Child and adolescent psychiatrist Jennifer Zumarraga, MD, (right) collaborates with outpatient manager Carrie Shulman, LMFT, in the new ASPIRE space at El Camino Health in Los Gatos. Zumarraga said having more space at the new location will help ASPIRE increase its client base.
El Camino Health unveiled a new Los Gatos office for its youth mental health clinic at a ribbon-cutting ceremony late last month.
The clinic was previously housed at another, smaller office in Los Gatos at 815 Pollard Road, but finalized a move to its new location at 700 West Parr Ave. earlier this year. The clinic provides dialectical behavior therapy, or DBT, a form of talk therapy that aids in emotional regulation, for local youth and their families.
The relocation of the clinic, which offers support under a program called ASPIRE, or After-School Program Interventions and Resiliency Education, was facilitated with the help of donations from the El Camino Foundation.

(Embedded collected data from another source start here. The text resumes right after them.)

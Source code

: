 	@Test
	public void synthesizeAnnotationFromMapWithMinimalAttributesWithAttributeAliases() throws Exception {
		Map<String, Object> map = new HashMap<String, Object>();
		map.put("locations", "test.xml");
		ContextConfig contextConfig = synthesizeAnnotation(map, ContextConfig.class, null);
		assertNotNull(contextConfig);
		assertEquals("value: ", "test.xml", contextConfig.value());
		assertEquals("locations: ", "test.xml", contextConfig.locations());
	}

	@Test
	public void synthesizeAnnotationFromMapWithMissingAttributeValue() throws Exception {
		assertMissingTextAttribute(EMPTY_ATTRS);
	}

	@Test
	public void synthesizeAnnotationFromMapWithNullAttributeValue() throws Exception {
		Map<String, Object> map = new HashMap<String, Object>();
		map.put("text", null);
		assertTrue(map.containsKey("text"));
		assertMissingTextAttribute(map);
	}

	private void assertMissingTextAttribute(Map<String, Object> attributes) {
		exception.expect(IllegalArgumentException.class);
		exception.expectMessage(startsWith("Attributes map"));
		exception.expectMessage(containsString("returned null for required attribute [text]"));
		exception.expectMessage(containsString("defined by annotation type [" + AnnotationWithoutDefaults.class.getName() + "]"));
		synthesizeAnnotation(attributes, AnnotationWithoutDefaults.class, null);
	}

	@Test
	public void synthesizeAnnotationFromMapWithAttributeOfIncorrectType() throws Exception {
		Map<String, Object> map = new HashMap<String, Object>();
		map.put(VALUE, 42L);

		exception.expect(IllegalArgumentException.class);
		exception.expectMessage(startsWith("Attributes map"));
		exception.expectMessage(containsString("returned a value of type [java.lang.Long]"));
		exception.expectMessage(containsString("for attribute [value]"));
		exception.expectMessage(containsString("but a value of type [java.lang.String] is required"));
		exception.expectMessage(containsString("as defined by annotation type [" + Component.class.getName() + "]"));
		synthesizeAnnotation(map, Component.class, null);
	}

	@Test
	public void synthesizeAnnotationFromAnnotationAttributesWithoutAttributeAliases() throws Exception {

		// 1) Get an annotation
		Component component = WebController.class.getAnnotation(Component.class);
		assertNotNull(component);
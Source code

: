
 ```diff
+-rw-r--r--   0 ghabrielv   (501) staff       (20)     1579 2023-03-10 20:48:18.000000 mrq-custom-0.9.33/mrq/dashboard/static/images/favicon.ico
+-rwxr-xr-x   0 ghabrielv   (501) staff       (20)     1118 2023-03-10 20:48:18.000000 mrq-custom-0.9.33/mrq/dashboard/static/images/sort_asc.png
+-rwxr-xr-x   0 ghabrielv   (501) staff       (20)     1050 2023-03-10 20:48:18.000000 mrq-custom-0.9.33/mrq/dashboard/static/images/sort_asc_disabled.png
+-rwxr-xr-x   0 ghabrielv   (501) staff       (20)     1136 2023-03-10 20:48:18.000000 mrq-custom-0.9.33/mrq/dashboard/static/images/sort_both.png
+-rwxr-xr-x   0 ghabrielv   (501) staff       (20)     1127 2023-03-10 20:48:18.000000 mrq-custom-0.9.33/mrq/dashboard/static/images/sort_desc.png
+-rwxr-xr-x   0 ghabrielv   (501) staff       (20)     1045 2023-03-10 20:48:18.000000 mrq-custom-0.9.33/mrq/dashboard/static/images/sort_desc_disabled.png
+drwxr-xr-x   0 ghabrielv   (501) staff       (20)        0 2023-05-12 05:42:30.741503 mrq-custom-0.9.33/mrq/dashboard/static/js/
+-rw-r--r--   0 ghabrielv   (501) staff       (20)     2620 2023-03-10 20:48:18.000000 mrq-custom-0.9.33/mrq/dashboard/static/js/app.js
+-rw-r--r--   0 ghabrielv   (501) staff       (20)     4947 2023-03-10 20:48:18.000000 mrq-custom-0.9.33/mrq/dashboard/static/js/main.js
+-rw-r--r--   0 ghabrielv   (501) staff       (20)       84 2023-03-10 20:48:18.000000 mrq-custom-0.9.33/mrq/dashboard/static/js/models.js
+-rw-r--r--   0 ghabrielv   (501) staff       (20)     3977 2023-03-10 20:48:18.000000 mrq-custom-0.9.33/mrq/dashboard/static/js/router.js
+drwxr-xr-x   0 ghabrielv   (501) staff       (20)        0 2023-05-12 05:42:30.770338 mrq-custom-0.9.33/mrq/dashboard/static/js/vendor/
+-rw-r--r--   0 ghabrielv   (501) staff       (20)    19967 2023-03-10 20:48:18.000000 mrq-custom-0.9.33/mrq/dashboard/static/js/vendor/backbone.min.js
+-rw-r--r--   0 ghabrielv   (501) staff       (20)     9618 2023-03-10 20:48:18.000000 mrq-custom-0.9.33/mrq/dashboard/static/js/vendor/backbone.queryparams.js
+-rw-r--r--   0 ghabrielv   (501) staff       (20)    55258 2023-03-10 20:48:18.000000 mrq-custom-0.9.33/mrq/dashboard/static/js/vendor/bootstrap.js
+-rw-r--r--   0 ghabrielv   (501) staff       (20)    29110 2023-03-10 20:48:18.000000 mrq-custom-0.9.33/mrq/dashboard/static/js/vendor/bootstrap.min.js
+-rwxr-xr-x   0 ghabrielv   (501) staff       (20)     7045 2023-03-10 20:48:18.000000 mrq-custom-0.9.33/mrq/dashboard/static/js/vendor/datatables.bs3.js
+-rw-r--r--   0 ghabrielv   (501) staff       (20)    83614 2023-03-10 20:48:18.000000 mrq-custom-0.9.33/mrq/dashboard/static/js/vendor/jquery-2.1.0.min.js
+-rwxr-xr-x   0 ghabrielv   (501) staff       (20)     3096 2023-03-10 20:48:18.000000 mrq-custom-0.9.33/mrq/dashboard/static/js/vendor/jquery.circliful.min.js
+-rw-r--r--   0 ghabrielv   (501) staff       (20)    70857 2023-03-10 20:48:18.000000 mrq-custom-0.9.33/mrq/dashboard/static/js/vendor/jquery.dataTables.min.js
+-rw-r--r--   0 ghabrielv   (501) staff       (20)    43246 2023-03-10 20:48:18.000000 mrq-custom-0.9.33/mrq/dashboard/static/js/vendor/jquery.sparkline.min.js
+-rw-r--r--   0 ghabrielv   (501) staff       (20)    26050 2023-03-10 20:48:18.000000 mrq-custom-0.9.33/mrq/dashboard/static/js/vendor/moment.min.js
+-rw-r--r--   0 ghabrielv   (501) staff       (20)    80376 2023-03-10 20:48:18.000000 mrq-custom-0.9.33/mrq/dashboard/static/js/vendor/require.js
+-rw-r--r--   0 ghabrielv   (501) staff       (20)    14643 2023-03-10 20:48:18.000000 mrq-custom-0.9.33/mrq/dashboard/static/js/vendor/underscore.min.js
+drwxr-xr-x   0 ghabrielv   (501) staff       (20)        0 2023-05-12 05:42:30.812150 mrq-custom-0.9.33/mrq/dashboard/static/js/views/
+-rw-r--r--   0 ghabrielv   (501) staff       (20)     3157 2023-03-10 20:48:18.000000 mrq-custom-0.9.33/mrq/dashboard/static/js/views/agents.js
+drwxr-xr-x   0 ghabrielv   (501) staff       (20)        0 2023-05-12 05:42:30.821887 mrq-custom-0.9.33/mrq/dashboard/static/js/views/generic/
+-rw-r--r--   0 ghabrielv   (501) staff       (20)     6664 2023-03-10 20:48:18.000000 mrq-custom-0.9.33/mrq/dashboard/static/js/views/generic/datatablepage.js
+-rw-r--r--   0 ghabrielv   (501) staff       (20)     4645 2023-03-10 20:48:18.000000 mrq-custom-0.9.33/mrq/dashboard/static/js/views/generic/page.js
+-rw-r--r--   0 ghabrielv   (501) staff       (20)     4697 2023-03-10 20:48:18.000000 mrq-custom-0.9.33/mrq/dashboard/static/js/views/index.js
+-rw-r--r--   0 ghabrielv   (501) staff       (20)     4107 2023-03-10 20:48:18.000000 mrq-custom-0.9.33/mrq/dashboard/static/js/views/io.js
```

Jennifer Zumarraga, director of child and adolescent psychiatry for El Camino Health, said having more space will help ASPIRE increase its client base. The Los Gatos and Mountain View clinics serve 150 to 200 patients a year, she added.
“We’re hoping to increase that just because we want to reach as many people as we can,” she said.
Since the services the clinic offers are holistic, involving both children and their families, having a bigger space is key to their operations, Zumarraga said.
“Now we’ve got larger conference rooms and we can be more efficient,” she said.
Clients and their families have been receptive to the changes. Zumarraga said a bigger space with more windows and sunlight has also made patients feel more welcome.
“We’re excited about the space,” she said. It’s really positive for all of us, and then it also helps all the people that are working with the kids here to be in a nice bright space, too.”
Lisa Peevers, whose daughter was previously a client at the old Los Gatos clinic office, agreed that the new office is more welcoming.
“It was an older building,” she said of the old location. “It might have turned people away, maybe because it just looks the way that it did.”
Peevers, who drove her daughter from Santa Cruz for regular sessions at the old office, said the quality of care they received from ASPIRE outweighed any issues they had with the setting. Still, she said she’s excited about the spacious new offices, adding that it’s “one less thing to think about” for the clinicians who work there.
Peevers, who works in health care herself, said she knows having a great setting isn’t essential to providing excellent care, but the new offices are certainly a positive addition for the clinic.
“I’m really excited they have this big beautiful space to help so many people,” she said.